(Source records)
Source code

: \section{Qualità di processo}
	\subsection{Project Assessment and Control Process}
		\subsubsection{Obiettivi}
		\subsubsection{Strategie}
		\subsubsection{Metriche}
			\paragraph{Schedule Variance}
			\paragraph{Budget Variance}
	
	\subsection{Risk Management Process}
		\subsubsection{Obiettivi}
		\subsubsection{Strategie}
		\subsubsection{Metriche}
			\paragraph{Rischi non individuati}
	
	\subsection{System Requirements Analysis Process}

__Work to be completed__. A single number is the expected answer: how many lines of the entries contain "paragraph".

__Response to the exercise__. 3